Date: 2014-10-23 08:04 am (UTC)
From: [identity profile] m50d.wordpress.com
The same reasoning about attack surfaces applies to other OS' container systems, like BSD jails or Solaris zones, right? So have any of them undergone this kind of rigorous security analysis? I'd expect Sun/Oracle or maybe even Joyent to have put some effort in, but maybe I'm being overly optimistic. So are there any audited container-like systems out there, or is every option in the same boat?

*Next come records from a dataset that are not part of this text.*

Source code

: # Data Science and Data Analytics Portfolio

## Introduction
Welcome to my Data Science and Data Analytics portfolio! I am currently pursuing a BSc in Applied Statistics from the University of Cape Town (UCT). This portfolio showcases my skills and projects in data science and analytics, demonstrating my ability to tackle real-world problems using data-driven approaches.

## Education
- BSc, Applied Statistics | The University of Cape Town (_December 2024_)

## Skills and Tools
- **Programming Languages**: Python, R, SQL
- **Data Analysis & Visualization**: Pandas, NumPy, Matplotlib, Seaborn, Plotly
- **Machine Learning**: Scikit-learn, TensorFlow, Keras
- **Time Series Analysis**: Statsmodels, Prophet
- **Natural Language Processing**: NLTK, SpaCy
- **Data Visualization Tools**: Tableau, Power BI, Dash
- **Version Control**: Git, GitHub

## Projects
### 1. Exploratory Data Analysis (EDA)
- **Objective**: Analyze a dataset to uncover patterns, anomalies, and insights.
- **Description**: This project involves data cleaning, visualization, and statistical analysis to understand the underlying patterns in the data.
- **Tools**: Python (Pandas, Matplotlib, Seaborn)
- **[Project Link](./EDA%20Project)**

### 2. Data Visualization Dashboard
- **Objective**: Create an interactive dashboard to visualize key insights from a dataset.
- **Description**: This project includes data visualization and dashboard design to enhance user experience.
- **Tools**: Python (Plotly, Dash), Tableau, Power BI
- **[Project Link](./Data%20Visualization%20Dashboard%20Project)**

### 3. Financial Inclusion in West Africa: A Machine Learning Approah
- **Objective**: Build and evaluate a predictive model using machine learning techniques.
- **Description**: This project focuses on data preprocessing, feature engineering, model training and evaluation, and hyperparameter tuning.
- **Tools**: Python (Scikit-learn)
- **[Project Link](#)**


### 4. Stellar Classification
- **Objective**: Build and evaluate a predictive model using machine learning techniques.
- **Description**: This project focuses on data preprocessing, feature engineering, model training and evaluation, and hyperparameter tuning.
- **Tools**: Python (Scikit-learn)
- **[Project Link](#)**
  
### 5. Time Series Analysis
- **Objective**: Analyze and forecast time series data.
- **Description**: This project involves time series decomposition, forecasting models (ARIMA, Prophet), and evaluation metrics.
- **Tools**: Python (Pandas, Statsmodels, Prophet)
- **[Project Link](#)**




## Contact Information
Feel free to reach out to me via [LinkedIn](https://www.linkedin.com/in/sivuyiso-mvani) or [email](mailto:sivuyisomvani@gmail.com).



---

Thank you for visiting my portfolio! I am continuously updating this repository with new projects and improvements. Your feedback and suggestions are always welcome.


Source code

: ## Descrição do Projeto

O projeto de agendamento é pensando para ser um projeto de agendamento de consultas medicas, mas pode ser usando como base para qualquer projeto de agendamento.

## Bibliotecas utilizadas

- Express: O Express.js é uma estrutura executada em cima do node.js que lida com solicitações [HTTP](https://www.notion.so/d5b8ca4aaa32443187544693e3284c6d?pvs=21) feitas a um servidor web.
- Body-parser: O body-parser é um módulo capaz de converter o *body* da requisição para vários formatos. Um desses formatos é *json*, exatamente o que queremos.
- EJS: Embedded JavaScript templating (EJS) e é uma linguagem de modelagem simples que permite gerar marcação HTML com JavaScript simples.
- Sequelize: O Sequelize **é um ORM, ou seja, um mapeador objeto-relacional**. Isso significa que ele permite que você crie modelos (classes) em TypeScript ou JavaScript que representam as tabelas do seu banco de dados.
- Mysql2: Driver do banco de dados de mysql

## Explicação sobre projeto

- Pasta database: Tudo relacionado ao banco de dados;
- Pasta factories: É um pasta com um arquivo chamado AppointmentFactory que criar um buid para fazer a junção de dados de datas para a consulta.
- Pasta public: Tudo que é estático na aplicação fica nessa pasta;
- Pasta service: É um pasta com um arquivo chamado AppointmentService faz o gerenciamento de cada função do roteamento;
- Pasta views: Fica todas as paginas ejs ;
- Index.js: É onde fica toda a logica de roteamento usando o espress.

Date: 2014-10-23 02:47 pm (UTC)
From: (Anonymous)
You're not being overly optimistic: Sun did extensive analysis when the zones work was being done -- to the point of (somewhat famously) having a company-wide contest (with significant cash prizes) for finding an exploit in zones. Faults aside, Sun had many creative engineers, and many tried to find exploits. In the end, a single exploit was found that was somewhat dubious (it allowed for denial-of-service, but not necessarily privilege escalation), but it was fixed nonetheless -- and this was over a decade ago. In the years since, there has never been a privilege escalation discovered with Solaris zones (or with its descendant technologies in the open source illumos). At Joyent (where I am the CTO) we have run SmartOS containers in multi-tenant production for 8 years; we have built our business on it, and we take its security very seriously!

Use-cases for lightweight containers

Date: 2014-10-23 12:51 pm (UTC)
From: [personal profile] pvanhoof
Right now it's still hard for application developers to start using nspawn and the likes.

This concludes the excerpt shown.